Photo of a book with pages lifting out of it to fly free.

After my first day of college classes, I wanted to quit.

I felt out of place and overwhelmed. As I sat with my mom in a local diner, I rattled off my fears – class sizes were bigger, the workload was intense, and my physical disability made maneuvering around the sprawling campus seem overwhelming. What if things weren’t accessible? What if the school was too big?

She was quiet as she listened, letting me voice my first-day frustrations, and then, she looked me in the eyes and without missing a beat, she said “You can do it,” in her trademark matter-of-fact tone.

She was sure. I, on the other hand, wasn’t as convinced.

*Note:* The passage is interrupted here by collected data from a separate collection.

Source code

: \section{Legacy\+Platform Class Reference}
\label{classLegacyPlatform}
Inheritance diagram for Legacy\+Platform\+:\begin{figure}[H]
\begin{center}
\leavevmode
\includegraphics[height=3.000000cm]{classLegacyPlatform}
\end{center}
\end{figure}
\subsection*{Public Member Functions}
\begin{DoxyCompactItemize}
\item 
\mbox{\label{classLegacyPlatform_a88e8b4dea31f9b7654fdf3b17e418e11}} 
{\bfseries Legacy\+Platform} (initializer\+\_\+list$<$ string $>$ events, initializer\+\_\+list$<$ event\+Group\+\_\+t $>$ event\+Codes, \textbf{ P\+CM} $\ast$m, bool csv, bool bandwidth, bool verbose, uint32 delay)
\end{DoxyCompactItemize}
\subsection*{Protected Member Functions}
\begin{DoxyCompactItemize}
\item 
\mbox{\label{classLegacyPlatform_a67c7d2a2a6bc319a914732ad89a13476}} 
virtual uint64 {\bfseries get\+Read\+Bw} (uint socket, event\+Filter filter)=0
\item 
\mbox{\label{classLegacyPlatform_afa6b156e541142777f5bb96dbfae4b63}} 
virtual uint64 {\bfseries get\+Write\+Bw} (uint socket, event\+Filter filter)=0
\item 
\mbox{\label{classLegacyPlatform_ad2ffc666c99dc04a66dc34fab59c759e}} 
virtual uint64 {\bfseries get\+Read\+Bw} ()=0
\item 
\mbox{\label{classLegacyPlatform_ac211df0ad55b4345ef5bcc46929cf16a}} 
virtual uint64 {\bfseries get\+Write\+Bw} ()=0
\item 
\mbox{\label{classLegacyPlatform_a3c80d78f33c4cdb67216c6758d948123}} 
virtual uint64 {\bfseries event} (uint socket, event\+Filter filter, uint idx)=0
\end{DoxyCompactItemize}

While many of my peers were brimming with excitement to dive into the college life experience, I was terrified. To my classmates, college signaled freedom and the chance to do what you want, when you want. To me, though, college meant navigating the world alone for the first time.

Could I do it, I wondered? Was I even ready? I was born with Freeman-Sheldon Syndrome, a genetic bone and muscular disorder and have had more than 25 surgeries. Growing up, my mom and I were a matched set. Ours was a mother-daughter bond made even stronger because of my physical disability. She was there when I took my first wobbly steps at four, wearing braces that made my legs feel like weights. She was there as I zoomed down the sidewalk in my first motorized wheelchair at seven. And she was with me in those scary moments before I was wheeled into the operating room. Our bond is unbreakable.

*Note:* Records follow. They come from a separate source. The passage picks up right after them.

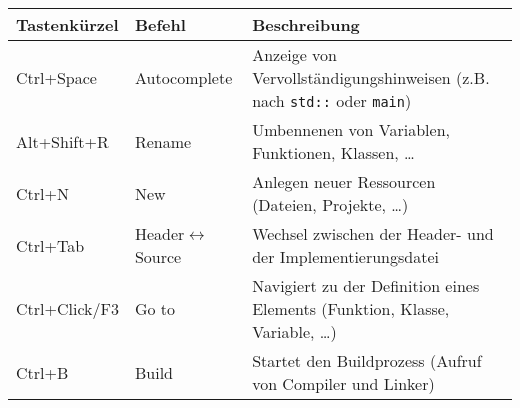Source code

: \begin{tabular}{l|l|p{11.5cm}}
    \toprule
    \textbf{Tastenkürzel} & \textbf{Befehl} & \textbf{Beschreibung}\\
    \midrule
	Ctrl+Space & Autocomplete &
	Anzeige von Vervollständigungshinweisen (z.B. nach \texttt{std::} oder \texttt{main})
	\\
	Alt+Shift+R & Rename &
	Umbennenen von Variablen, Funktionen, Klassen, \dots
	\\
	Ctrl+N & New &
	Anlegen neuer Ressourcen (Dateien, Projekte, \dots)
	\\
	Ctrl+Tab & Header$\leftrightarrow$Source &
	Wechsel zwischen der Header- und der Implementierungsdatei
	\\
	Ctrl+Click/F3 & Go to &
	Navigiert zu der Definition eines Elements (Funktion, Klasse, Variable, \dots)
	\\
	Ctrl+B & Build &
	Startet den Buildprozess (Aufruf von Compiler und Linker)
    \\\bottomrule
\end{tabular}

As I got older, I relied on my mom in a way that my able-bodied peers didn’t – everything from showering and getting dressed in the morning to cooking dinner in the evening. In high school, that pivotal stage when teenagers get their first tastes of independence, I’d see my able-bodied classmates go on overnights or spontaneously make plans to hang out at the mall, and I remember feeling those familiar pangs of jealousy. This independence thing seemed so easy and effortless for them and I often wondered what exactly that felt like. My road to independence had taken quite a different path than my peers’, and this is the reality for many people with disabilities.

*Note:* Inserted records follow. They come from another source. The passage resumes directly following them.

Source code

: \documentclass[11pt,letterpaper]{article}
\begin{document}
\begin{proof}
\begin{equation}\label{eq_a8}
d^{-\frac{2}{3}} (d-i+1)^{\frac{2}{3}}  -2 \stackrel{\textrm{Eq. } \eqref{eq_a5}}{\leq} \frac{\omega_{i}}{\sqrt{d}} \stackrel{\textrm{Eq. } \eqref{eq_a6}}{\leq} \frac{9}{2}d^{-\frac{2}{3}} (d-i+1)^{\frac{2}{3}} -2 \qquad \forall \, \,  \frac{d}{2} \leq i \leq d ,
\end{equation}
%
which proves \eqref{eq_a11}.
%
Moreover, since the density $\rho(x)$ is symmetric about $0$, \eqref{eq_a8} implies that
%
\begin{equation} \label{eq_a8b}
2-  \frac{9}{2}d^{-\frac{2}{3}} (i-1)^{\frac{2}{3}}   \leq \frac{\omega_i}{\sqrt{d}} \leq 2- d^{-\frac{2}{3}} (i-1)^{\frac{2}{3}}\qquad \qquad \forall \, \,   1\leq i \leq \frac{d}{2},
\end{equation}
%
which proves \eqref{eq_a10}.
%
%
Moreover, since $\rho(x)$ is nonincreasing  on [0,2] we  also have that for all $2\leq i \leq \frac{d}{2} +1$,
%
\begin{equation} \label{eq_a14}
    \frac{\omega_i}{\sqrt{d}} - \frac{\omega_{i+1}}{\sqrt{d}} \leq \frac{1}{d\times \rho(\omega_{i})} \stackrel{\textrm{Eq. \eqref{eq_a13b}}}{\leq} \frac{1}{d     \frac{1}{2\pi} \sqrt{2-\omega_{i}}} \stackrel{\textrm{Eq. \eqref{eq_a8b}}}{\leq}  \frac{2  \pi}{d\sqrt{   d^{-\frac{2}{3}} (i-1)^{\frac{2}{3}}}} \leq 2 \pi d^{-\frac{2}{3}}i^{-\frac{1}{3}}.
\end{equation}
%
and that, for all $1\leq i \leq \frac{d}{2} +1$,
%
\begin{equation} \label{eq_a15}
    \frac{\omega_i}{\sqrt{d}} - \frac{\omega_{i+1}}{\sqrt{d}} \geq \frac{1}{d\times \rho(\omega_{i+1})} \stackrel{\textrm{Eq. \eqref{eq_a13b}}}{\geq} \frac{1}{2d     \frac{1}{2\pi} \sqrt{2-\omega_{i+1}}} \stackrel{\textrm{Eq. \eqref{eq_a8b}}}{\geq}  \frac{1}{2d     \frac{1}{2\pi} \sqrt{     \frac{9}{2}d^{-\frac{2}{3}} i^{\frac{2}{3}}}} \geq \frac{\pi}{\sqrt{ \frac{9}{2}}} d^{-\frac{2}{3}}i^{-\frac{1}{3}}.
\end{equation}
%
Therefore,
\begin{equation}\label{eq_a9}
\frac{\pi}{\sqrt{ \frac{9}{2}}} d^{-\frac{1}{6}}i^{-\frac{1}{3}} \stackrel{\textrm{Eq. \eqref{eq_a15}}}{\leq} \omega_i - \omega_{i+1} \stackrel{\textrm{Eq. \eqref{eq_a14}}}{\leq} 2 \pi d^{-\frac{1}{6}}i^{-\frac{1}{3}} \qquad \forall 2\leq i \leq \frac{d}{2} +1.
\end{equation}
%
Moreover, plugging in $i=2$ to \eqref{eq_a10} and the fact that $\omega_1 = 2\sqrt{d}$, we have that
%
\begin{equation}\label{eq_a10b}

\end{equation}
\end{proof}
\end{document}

The teenage years are all about discovering who you are, full of eye-opening moments and experiences that shape the rest of your life. And as much as I was grateful for all the help my mom gave me, I felt like my burgeoning sense of self was floundering; it often felt like this elusive concept I just couldn’t grasp. Who was I? Who was I apart from being my mom’s disabled daughter? And, perhaps the scariest question of all, the one that I kept turning over in my head: How would I navigate the world, a world that wasn’t made for people with disabilities, without her?

It hit me on that January day as we sat across from each other in the diner: For the first time, my mom wouldn’t be right there next to me. She wouldn’t be the one who made sure the classrooms and busses were accessible. She wouldn’t be the one who visited my class to talk to my classmates about my disability. She wouldn’t be my #1 advocate anymore. That person would now be, well, me.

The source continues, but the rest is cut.